Module 1: Visual Recognition and Machine Learning

Week 1:

Overview of visual recognition and image understanding, core tasks and data-driven approach

Week 2:

A simple solution: features, SVM/Softmax loss functions, optimization

Week 3:

Intro to neural networks and backpropagation. Overfitting, regularization, numerical gradient checks

Module 2: Convolutional Neural Networks

Week 4:

Convolution, pooling layers

Week 5:

Understanding convolutional neural networks: visualizations, backpropagation to images

Week 6:

Fine-tuning pretrained networks to smaller datasets

Module 3: Building an end-to-end system

Week 7:

Testing and Evaluation of Image Classification, localization and detection.

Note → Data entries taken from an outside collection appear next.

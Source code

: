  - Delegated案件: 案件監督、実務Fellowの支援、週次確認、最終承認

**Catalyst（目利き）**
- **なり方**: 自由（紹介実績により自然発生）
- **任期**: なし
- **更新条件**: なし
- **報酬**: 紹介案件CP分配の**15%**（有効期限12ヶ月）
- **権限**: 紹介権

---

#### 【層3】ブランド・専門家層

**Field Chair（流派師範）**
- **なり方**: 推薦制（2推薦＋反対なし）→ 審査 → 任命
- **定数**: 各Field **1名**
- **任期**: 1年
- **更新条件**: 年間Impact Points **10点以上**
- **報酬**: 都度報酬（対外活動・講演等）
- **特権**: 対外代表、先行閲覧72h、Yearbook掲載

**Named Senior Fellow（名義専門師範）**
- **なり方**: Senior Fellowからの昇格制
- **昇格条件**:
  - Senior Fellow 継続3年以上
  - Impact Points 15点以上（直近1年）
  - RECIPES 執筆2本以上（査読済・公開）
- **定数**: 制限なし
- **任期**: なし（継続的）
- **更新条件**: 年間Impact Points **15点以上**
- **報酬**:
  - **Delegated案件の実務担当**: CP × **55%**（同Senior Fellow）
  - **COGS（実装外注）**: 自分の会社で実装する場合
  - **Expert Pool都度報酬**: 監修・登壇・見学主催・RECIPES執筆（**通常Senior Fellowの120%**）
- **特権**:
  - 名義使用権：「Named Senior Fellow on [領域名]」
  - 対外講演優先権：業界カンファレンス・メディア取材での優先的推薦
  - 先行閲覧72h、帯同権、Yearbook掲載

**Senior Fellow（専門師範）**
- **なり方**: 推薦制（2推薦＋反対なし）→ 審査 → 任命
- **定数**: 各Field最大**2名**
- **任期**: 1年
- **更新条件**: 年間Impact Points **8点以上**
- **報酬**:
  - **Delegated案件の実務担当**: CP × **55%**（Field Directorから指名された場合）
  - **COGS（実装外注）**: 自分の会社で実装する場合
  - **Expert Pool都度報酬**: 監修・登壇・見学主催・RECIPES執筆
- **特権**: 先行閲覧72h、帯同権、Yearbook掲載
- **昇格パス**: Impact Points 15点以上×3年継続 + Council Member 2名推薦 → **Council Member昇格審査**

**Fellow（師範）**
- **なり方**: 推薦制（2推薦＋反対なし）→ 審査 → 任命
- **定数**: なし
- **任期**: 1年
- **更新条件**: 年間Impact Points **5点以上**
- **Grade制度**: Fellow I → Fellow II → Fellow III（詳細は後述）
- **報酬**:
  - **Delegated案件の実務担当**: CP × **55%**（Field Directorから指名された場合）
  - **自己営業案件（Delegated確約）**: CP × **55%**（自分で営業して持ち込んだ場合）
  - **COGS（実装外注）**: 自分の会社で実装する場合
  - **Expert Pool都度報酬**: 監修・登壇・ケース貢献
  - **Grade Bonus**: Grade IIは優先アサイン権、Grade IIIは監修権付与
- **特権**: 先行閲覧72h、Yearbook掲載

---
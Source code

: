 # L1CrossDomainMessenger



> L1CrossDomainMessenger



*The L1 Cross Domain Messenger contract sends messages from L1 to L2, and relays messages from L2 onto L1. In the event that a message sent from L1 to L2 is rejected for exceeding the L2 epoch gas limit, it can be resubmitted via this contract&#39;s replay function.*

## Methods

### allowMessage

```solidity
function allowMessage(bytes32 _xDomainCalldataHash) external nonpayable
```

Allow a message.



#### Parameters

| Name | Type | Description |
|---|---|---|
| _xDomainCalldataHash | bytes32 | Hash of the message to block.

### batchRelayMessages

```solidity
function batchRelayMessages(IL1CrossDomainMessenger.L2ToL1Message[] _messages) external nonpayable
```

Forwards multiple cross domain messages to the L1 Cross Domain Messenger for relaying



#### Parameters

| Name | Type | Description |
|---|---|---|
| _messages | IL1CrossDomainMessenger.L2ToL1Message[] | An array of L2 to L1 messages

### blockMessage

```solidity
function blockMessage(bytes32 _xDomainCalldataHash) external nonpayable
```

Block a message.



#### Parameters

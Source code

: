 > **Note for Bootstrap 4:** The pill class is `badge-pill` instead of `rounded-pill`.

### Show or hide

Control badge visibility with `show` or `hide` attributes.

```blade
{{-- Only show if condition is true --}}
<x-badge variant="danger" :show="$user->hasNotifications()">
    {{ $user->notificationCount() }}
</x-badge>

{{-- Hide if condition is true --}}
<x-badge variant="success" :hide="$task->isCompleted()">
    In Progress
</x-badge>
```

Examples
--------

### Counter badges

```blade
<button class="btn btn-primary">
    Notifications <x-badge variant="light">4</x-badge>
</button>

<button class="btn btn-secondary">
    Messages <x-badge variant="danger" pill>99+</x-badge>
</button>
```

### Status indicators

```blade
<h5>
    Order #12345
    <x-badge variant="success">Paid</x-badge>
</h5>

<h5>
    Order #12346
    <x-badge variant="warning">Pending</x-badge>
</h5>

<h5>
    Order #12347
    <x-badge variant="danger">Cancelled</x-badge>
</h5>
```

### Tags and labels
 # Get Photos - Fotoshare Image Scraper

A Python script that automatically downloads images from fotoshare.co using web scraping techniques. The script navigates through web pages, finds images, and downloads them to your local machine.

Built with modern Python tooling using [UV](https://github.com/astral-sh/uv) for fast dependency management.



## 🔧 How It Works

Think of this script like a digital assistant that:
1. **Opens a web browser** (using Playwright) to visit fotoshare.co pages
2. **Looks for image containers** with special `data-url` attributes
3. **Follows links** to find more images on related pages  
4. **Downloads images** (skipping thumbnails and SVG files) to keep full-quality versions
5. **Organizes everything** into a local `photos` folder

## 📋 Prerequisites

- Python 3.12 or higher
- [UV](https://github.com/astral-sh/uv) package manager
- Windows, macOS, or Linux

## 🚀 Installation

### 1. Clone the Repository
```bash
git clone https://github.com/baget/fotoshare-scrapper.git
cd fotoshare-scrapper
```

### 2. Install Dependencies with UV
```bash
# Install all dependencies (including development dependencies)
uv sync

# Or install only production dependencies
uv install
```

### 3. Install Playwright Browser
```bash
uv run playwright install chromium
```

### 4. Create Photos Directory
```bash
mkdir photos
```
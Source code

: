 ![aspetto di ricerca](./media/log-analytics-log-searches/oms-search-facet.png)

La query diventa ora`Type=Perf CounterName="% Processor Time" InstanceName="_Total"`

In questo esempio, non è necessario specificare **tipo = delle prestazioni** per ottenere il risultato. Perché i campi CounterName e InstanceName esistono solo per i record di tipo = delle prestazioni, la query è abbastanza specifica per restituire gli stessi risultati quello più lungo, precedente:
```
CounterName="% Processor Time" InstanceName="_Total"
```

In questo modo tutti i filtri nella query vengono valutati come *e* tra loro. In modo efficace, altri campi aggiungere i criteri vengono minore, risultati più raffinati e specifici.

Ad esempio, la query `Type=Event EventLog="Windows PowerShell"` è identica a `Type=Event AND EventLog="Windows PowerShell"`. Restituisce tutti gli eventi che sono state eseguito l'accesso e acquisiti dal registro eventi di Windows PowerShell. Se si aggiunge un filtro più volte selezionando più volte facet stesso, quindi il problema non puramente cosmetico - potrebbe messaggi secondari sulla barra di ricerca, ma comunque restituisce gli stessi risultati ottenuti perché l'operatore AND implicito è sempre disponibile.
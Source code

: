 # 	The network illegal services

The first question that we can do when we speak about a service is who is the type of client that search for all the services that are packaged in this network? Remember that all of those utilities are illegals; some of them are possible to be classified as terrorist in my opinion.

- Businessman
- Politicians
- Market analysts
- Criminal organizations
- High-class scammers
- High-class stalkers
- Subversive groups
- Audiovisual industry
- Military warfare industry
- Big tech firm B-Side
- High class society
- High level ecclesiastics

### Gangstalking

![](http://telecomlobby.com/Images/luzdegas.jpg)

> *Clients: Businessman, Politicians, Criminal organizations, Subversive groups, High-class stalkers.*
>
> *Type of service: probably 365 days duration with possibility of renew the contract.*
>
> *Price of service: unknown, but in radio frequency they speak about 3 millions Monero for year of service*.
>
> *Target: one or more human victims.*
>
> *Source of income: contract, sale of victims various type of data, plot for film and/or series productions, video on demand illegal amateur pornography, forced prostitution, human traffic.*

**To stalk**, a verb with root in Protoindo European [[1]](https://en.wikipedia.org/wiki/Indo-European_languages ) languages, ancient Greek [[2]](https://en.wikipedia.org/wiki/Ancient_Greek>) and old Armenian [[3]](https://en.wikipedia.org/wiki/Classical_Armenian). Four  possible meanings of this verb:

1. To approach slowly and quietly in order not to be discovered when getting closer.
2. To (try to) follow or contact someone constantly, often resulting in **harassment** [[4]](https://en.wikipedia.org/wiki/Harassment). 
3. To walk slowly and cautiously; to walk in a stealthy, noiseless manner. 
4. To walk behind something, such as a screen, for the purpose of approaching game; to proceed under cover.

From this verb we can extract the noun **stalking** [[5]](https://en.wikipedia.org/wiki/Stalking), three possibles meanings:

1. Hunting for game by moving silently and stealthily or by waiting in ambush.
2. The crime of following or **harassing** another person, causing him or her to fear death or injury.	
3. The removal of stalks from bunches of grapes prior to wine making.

ImageNet Challenge.

Week 8:

Squeezing out last few percent: hyperparameter optimization, data augmentation, multi-scale approaches, dropout, model averaging

Week 9:

Tour of the most popular neural network libraries (e.g. Caffe). Lectures may feature guest speakers from both academia and industry.

Week 10:

Student groups present and critique their end-to-end image classification systems.

Prerequisites

Proficiency in Python, familiarity in C/C++
College Calculus, Linear Algebra
Equivalent knowledge of CS229 (Machine Learning) and CS131 (Introduction to Computer Vision)

Class Time and Location

TBA

Grading Policy

TBA